Today I fasted water. By fasting water I mean all water. No drinking, water for teeth, shower, flushing toilets (i had my daughter flush for me), no dishes, nothing. Why am I doing this to myself? Well because every 15 seconds someone dies from a water related illness. Right now, almost a billion people on the planet don’t have access to safe, clean drinking water. That’s one in eight of us. I am also spending my Lent season going through Steps Of Justice.I want to take today and remember those who don’t have access to water, this is for them and for me.
I actually thought today would be easy to get through. The hardest part, or so I thought was going to be waking up and not being able to throw water on my face to waken me up. So this morning I woke up, got dressed, brushed my teeth (dry), had toast, read my bible and went to work. No coffee, orange juice or nothing. Now I don’t usually drink a lot during the day so I thought it would be a breeze, but by lunch time the headaches started (mostly from lack of coffee I am sure).
I went with Amy and the girls for lunch and all I could think about was water. I could have gone the rest of the day without a bite, but the lack of water was getting to me in a bad way. We went to Trader Joes to get some picnic stuff and I bought an apple. Just biting into it was amazing, as the cold water in the apple hit my throught. Before I ate the apple though I took some of Amy’s water and started washing it off. I couldn’t believe it, I used water and didn’t even think about it. I used it cause I had it, as is usually the case.

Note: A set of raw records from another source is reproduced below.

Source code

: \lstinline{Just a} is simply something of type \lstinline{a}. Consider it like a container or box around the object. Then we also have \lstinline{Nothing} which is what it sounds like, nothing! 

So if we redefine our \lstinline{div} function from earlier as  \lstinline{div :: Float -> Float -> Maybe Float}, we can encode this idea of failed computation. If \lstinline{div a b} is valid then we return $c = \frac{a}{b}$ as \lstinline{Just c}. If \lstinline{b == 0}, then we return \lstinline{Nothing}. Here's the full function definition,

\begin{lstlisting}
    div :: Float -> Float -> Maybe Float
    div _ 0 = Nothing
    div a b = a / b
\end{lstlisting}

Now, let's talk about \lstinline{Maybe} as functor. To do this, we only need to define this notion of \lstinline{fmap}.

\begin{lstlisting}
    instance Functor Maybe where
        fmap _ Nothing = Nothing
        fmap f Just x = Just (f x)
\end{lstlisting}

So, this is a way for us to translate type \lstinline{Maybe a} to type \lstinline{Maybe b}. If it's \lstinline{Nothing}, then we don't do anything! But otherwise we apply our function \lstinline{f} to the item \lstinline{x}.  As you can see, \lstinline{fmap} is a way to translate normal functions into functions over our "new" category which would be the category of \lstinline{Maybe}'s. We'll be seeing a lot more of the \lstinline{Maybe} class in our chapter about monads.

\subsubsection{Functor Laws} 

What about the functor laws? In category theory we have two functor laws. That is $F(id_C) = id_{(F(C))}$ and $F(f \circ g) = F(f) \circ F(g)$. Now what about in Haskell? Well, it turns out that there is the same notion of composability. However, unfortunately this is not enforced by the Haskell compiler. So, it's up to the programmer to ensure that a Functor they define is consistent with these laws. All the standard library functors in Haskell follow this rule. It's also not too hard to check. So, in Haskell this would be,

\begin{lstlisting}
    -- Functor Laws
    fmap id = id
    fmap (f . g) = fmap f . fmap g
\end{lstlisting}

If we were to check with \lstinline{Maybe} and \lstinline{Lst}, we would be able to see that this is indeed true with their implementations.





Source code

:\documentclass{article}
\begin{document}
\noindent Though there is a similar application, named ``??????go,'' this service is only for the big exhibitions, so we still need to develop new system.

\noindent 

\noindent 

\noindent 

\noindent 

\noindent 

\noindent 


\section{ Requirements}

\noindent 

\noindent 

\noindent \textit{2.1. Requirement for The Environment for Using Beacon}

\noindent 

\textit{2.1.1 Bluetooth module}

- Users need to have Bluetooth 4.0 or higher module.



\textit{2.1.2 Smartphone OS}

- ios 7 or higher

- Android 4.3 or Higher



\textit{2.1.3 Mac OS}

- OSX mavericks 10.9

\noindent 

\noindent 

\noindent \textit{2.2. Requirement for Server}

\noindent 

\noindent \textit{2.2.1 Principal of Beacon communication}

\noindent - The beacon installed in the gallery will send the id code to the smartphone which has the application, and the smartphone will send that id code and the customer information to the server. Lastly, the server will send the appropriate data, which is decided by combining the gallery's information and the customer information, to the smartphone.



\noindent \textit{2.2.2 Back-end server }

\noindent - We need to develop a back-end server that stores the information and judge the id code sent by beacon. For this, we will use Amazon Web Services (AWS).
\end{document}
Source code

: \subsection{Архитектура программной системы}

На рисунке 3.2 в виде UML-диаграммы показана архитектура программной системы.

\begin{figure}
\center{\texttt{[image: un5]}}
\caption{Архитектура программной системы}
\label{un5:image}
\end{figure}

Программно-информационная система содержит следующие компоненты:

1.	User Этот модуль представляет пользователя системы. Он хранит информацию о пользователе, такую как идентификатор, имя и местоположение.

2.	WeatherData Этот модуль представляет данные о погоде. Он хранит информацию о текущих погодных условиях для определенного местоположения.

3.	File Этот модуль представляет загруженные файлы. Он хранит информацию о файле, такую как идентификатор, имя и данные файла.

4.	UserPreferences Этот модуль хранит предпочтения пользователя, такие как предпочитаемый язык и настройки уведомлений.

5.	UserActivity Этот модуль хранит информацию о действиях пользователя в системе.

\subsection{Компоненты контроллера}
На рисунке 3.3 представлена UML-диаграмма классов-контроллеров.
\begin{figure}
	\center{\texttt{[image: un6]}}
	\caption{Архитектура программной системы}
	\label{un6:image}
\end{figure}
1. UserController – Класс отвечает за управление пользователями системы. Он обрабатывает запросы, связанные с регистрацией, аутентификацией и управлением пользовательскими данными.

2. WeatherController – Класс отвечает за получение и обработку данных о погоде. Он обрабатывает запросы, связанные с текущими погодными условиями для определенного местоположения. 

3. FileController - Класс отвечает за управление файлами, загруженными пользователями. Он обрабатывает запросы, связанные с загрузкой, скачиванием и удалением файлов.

When I got home in the late afternoon all I wanted was a cold drink of water. I also wanted to wash my hands as I had only been using hand sanitizer all day. So now here I sit after having my supper watching the hockey game, writing this blog and still only thinking about my headache and how all I want to do is drink something. I wonder if this is a small picture of what life is like for these 1 billion people in the world who don’t have the choice of drinking a glass of water? It is hard to think, hard to be motivated, hard to focus. How hard must it be for these 1 in 8 people who live their lives thirsty and dying from lack of water or dirty water?
Tomorrow I have the privilege of waking up and drinking as much as I want. The other billion people going to bed thirsty tonight don’t have that same privilege, they will wake up tomorrow and still be thirsty, still have no motivation, still not be focused. I pray that I don’t forget them, I pray that I never forget.